Paramagnetic probes provide long-range distance information and report on minor conformations of biomacromolecules. However, it is important to realize that any probe can affect the system of interest. Here, we report on the effects of attaching a small nitroxide spin label [TEMPO, (2,2,6,6-tetramethylpiperidin-1-yl)oxyl] to xylotriose, a substrate of the enzyme xylanase from Bacillus circulans (BcX). BcX has a long and narrow active site cleft accommodating six xylose units and a secondary binding site on its surface. The aim of the study was to probe the interactions of the substrate with the enzyme using paramagnetic relaxation enhancements (PREs). Binding of the substrate to the surface exposed secondary binding site resulted in strong and localized PREs, indicative of well-defined binding. The xylotriose with diamagnetic control tag was still able to bind the active site cleft, though the rate of exchange was reduced relative to that of untagged xylotriose.

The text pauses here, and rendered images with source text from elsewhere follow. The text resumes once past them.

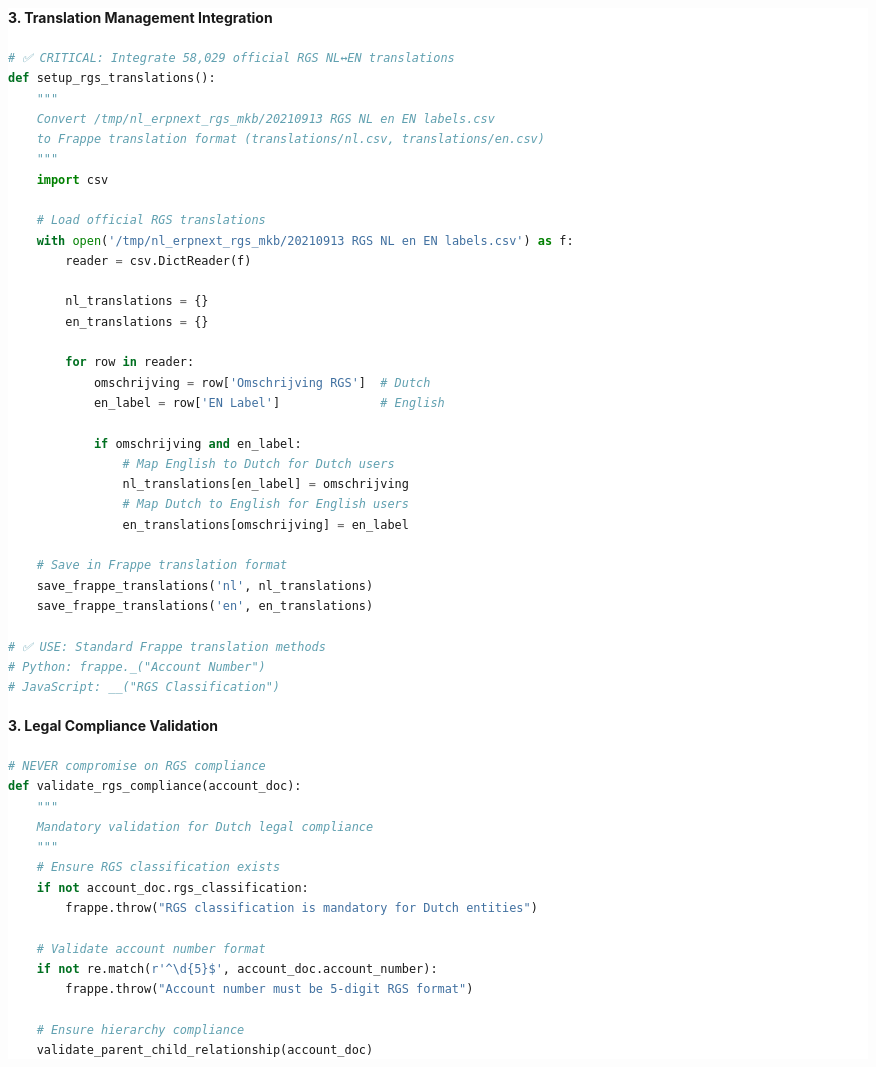 #### 3. Translation Management Integration
```python
# ✅ CRITICAL: Integrate 58,029 official RGS NL↔EN translations
def setup_rgs_translations():
    """
    Convert /tmp/nl_erpnext_rgs_mkb/20210913 RGS NL en EN labels.csv
    to Frappe translation format (translations/nl.csv, translations/en.csv)
    """
    import csv
    
    # Load official RGS translations
    with open('/tmp/nl_erpnext_rgs_mkb/20210913 RGS NL en EN labels.csv') as f:
        reader = csv.DictReader(f)
        
        nl_translations = {}
        en_translations = {}
        
        for row in reader:
            omschrijving = row['Omschrijving RGS']  # Dutch
            en_label = row['EN Label']              # English
            
            if omschrijving and en_label:
                # Map English to Dutch for Dutch users
                nl_translations[en_label] = omschrijving
                # Map Dutch to English for English users  
                en_translations[omschrijving] = en_label
    
    # Save in Frappe translation format
    save_frappe_translations('nl', nl_translations)
    save_frappe_translations('en', en_translations)

# ✅ USE: Standard Frappe translation methods
# Python: frappe._("Account Number")
# JavaScript: __("RGS Classification")
```

#### 3. Legal Compliance Validation
```python
# NEVER compromise on RGS compliance
def validate_rgs_compliance(account_doc):
    """
    Mandatory validation for Dutch legal compliance
    """
    # Ensure RGS classification exists
    if not account_doc.rgs_classification:
        frappe.throw("RGS classification is mandatory for Dutch entities")
    
    # Validate account number format
    if not re.match(r'^\d{5}$', account_doc.account_number):
        frappe.throw("Account number must be 5-digit RGS format")
    
    # Ensure hierarchy compliance
    validate_parent_child_relationship(account_doc)
```
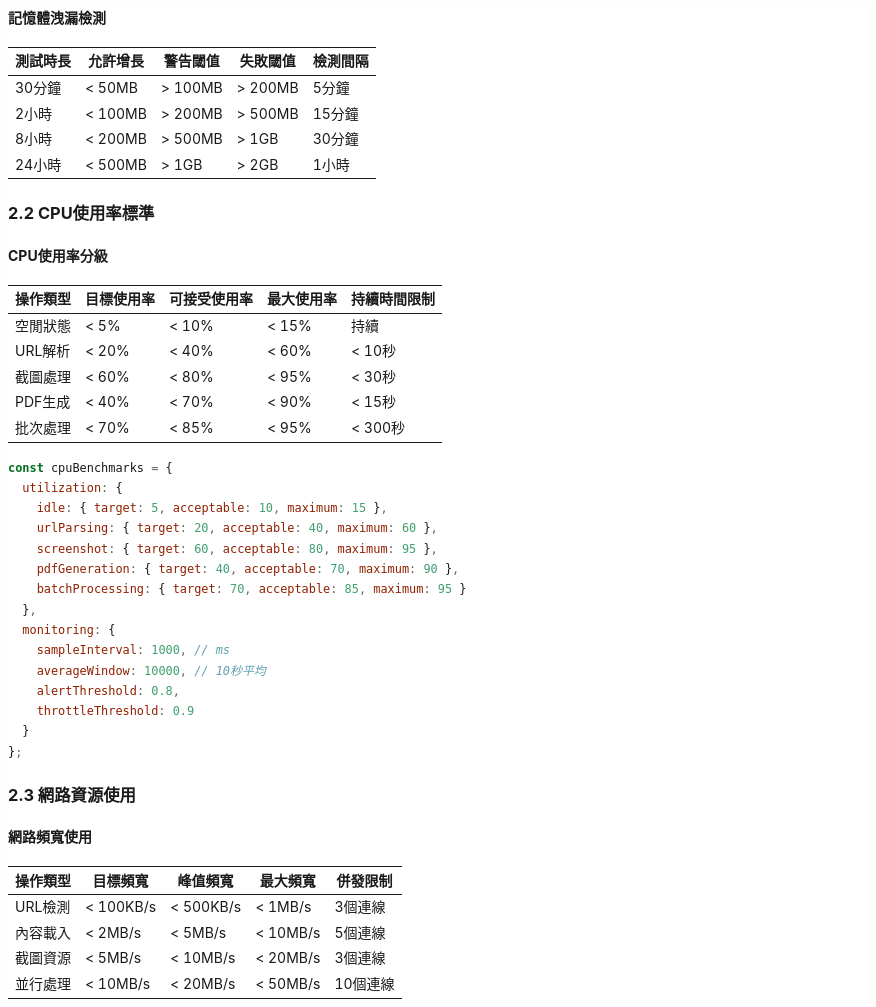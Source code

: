 #### 記憶體洩漏檢測
| 測試時長 | 允許增長 | 警告閾值 | 失敗閾值 | 檢測間隔 |
|----------|----------|----------|----------|----------|
| 30分鐘 | < 50MB | > 100MB | > 200MB | 5分鐘 |
| 2小時 | < 100MB | > 200MB | > 500MB | 15分鐘 |
| 8小時 | < 200MB | > 500MB | > 1GB | 30分鐘 |
| 24小時 | < 500MB | > 1GB | > 2GB | 1小時 |

### 2.2 CPU使用率標準

#### CPU使用率分級
| 操作類型 | 目標使用率 | 可接受使用率 | 最大使用率 | 持續時間限制 |
|----------|------------|--------------|------------|--------------|
| 空閒狀態 | < 5% | < 10% | < 15% | 持續 |
| URL解析 | < 20% | < 40% | < 60% | < 10秒 |
| 截圖處理 | < 60% | < 80% | < 95% | < 30秒 |
| PDF生成 | < 40% | < 70% | < 90% | < 15秒 |
| 批次處理 | < 70% | < 85% | < 95% | < 300秒 |

```javascript
const cpuBenchmarks = {
  utilization: {
    idle: { target: 5, acceptable: 10, maximum: 15 },
    urlParsing: { target: 20, acceptable: 40, maximum: 60 },
    screenshot: { target: 60, acceptable: 80, maximum: 95 },
    pdfGeneration: { target: 40, acceptable: 70, maximum: 90 },
    batchProcessing: { target: 70, acceptable: 85, maximum: 95 }
  },
  monitoring: {
    sampleInterval: 1000, // ms
    averageWindow: 10000, // 10秒平均
    alertThreshold: 0.8,
    throttleThreshold: 0.9
  }
};
```

### 2.3 網路資源使用

#### 網路頻寬使用
| 操作類型 | 目標頻寬 | 峰值頻寬 | 最大頻寬 | 併發限制 |
|----------|----------|----------|----------|----------|
| URL檢測 | < 100KB/s | < 500KB/s | < 1MB/s | 3個連線 |
| 內容載入 | < 2MB/s | < 5MB/s | < 10MB/s | 5個連線 |
| 截圖資源 | < 5MB/s | < 10MB/s | < 20MB/s | 3個連線 |
| 並行處理 | < 10MB/s | < 20MB/s | < 50MB/s | 10個連線 |
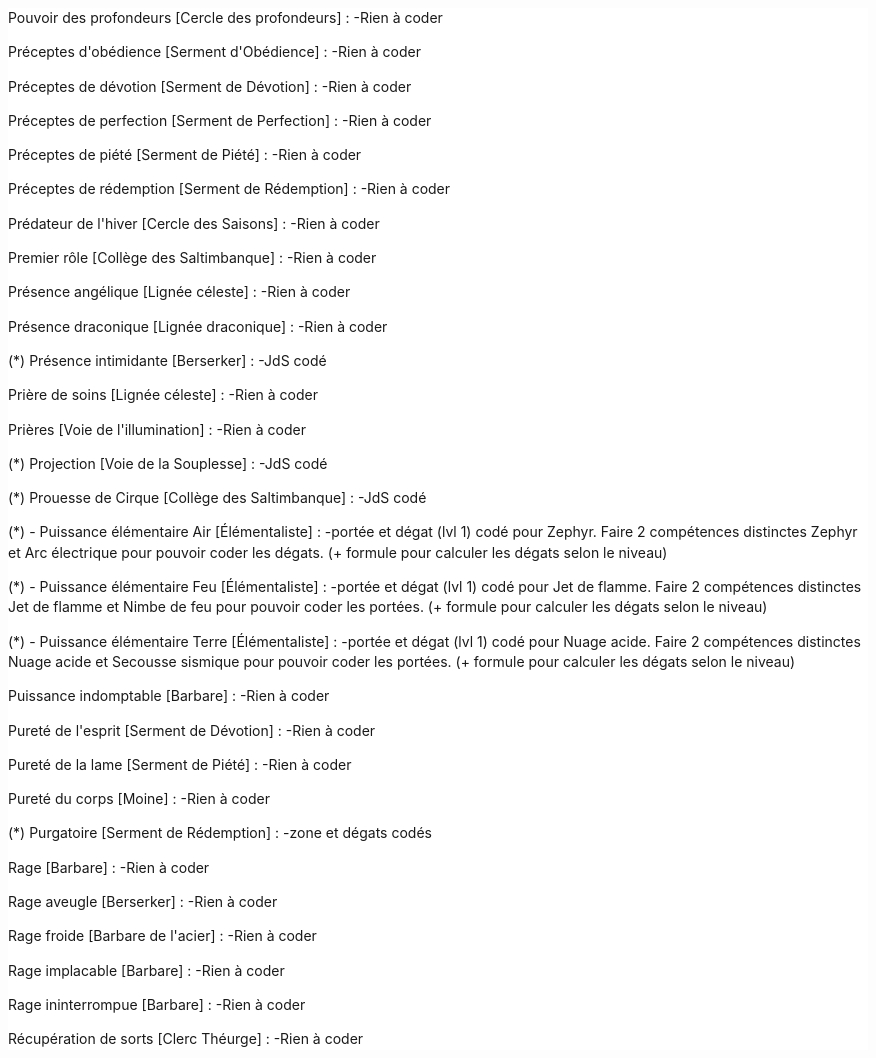 Pouvoir des profondeurs [Cercle des profondeurs] : -Rien à coder

Préceptes d'obédience [Serment d'Obédience] : -Rien à coder

Préceptes de dévotion [Serment de Dévotion] : -Rien à coder

Préceptes de perfection [Serment de Perfection] : -Rien à coder

Préceptes de piété [Serment de Piété] : -Rien à coder

Préceptes de rédemption [Serment de Rédemption] : -Rien à coder

Prédateur de l'hiver [Cercle des Saisons] : -Rien à coder

Premier rôle [Collège des Saltimbanque] : -Rien à coder

Présence angélique [Lignée céleste] : -Rien à coder

Présence draconique [Lignée draconique] : -Rien à coder

(*) Présence intimidante [Berserker] : -JdS codé

Prière de soins [Lignée céleste] : -Rien à coder

Prières [Voie de l'illumination] : -Rien à coder

(*) Projection [Voie de la Souplesse] : -JdS codé

(*) Prouesse de Cirque [Collège des  Saltimbanque] : -JdS codé

(*) - Puissance élémentaire Air [Élémentaliste] : -portée et dégat (lvl 1) codé pour Zephyr. Faire 2 compétences distinctes Zephyr et Arc électrique pour pouvoir coder les dégats. (+ formule pour calculer les dégats selon le niveau)

(*) - Puissance élémentaire Feu [Élémentaliste] : -portée et dégat (lvl 1) codé pour Jet de flamme. Faire 2 compétences distinctes Jet de flamme et Nimbe de feu pour pouvoir coder les portées. (+ formule pour calculer les dégats selon le niveau)

(*) - Puissance élémentaire Terre [Élémentaliste] : -portée et dégat (lvl 1) codé pour Nuage acide. Faire 2 compétences distinctes Nuage acide et Secousse sismique pour pouvoir coder les portées. (+ formule pour calculer les dégats selon le niveau)

Puissance indomptable [Barbare] : -Rien à coder

Pureté de l'esprit [Serment de Dévotion] : -Rien à coder

Pureté de la lame [Serment de Piété] : -Rien à coder

Pureté du corps [Moine] : -Rien à coder

(*) Purgatoire [Serment de Rédemption] : -zone et dégats codés

Rage [Barbare] : -Rien à coder

Rage aveugle [Berserker] : -Rien à coder

Rage froide [Barbare de l'acier] : -Rien à coder

Rage implacable [Barbare] : -Rien à coder

Rage ininterrompue [Barbare] : -Rien à coder

Récupération de sorts [Clerc Théurge] : -Rien à coder

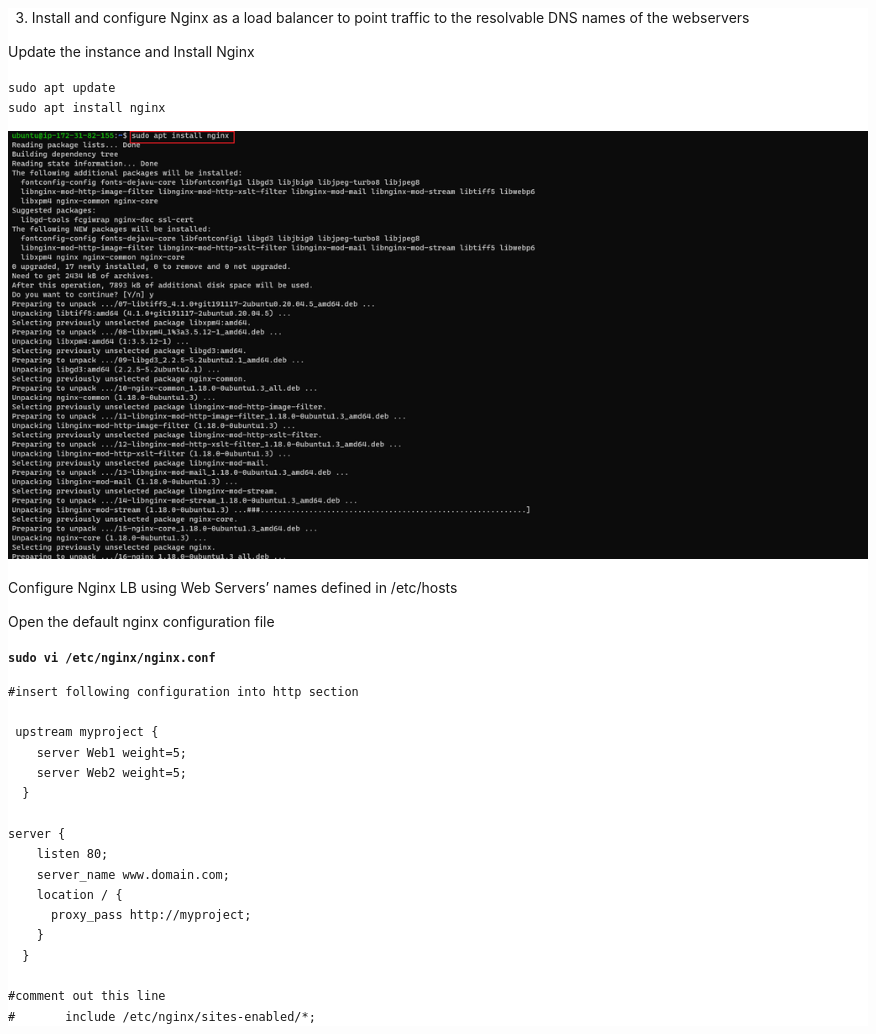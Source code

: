 3. Install and configure Nginx as a load balancer to point traffic to the resolvable DNS names of the webservers


Update the instance and Install Nginx

```
sudo apt update
sudo apt install nginx
```

![Nginx install](./Images/install%20nginx.PNG)

Configure Nginx LB using Web Servers’ names defined in /etc/hosts

Open the default nginx configuration file


**`sudo vi /etc/nginx/nginx.conf`**

```
#insert following configuration into http section

 upstream myproject {
    server Web1 weight=5;
    server Web2 weight=5;
  }

server {
    listen 80;
    server_name www.domain.com;
    location / {
      proxy_pass http://myproject;
    }
  }

#comment out this line
#       include /etc/nginx/sites-enabled/*;
```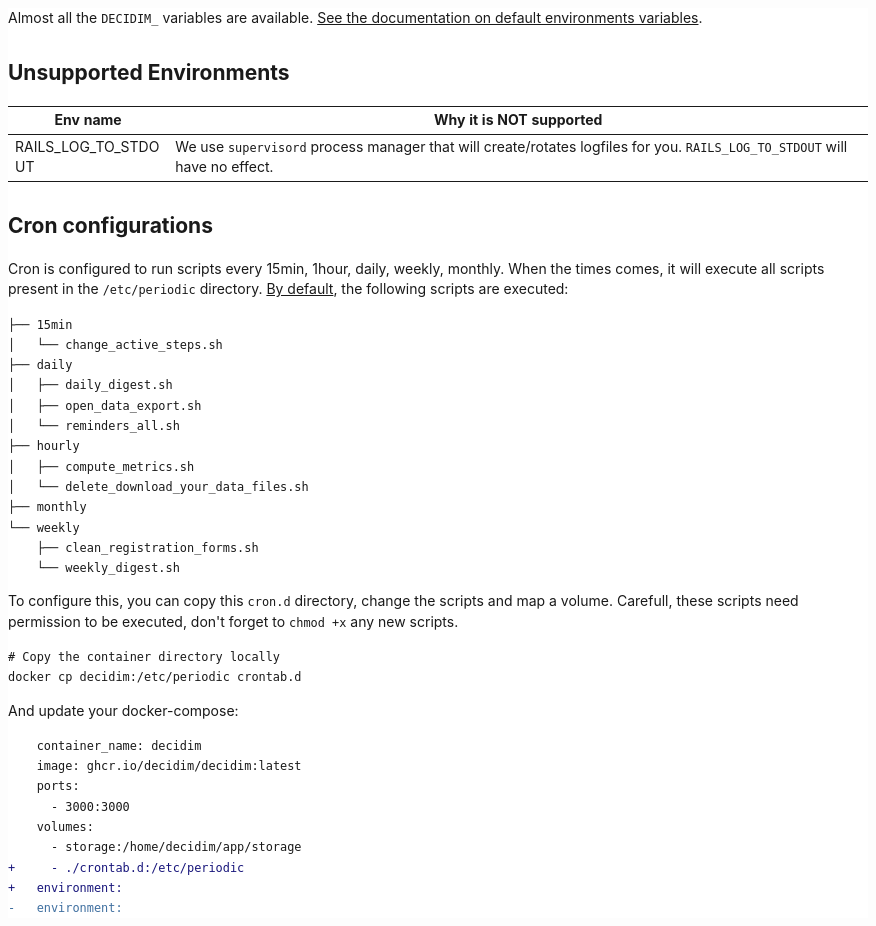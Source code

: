 Almost all the `DECIDIM_` variables are available. [See the documentation on default environments variables](https://github.com/decidim/decidim/blob/v0.27.0/docs/modules/configure/pages/environment_variables.adoc).


## Unsupported Environments

| Env name | Why it is NOT supported |
|---|---|
| RAILS_LOG_TO_STDOUT | We use `supervisord` process manager that will create/rotates logfiles for you. `RAILS_LOG_TO_STDOUT` will have no effect. |


## Cron configurations
Cron is configured to run scripts every 15min, 1hour, daily, weekly, monthly. 
When the times comes, it will execute all scripts present in the `/etc/periodic` directory. 
[By default](./bundle/crontab.d), the following scripts are executed:

```sh
├── 15min
│   └── change_active_steps.sh
├── daily
│   ├── daily_digest.sh
│   ├── open_data_export.sh
│   └── reminders_all.sh
├── hourly
│   ├── compute_metrics.sh
│   └── delete_download_your_data_files.sh
├── monthly
└── weekly
    ├── clean_registration_forms.sh
    └── weekly_digest.sh
```

To configure this, you can copy this `cron.d` directory, change the scripts and map a volume. 
Carefull, these scripts need permission to be executed, don't forget to `chmod +x` any new scripts.

```
# Copy the container directory locally
docker cp decidim:/etc/periodic crontab.d
```

And update your docker-compose: 
```diff
    container_name: decidim
    image: ghcr.io/decidim/decidim:latest
    ports:
      - 3000:3000
    volumes:
      - storage:/home/decidim/app/storage
+     - ./crontab.d:/etc/periodic
+   environment:
-   environment:    
```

The substrate with the paramagnetic TEMPO was not able to bind inside the active site cleft. Also, additional interactions on another surface location showed differences between the paramagnetic substrate and the diamagnetic control, despite the minimal chemical differences between TEMPO modified xylotriose and its reduced, diamagnetic counterpart. Our findings underscore the sensitivity of BcX substrate binding to minor substrate modifications. This study serves as a reminder that any probe, including the attachment of a small paramagnetic group, can affect the behavior of the system under investigation. Even the chemical difference between a paramagnetic tag and its diamagnetic control can result in differences in the molecular interactions.